* **PROBLEM TO SOLVE**
Report only how many lines of the entries below contain the string "metrics".

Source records
>>

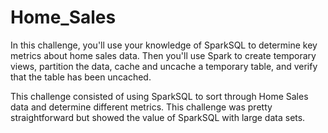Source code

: # Home_Sales
In this challenge, you'll use your knowledge of SparkSQL to determine key metrics about home sales data. Then you'll use Spark to create temporary views, partition the data, cache and uncache a temporary table, and verify that the table has been uncached.


This challenge consisted of using SparkSQL to sort through Home Sales data and determine different metrics. 
This challenge was pretty straightforward but showed the value of SparkSQL with large data sets.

<<

* **EXERCISE RESULT**
2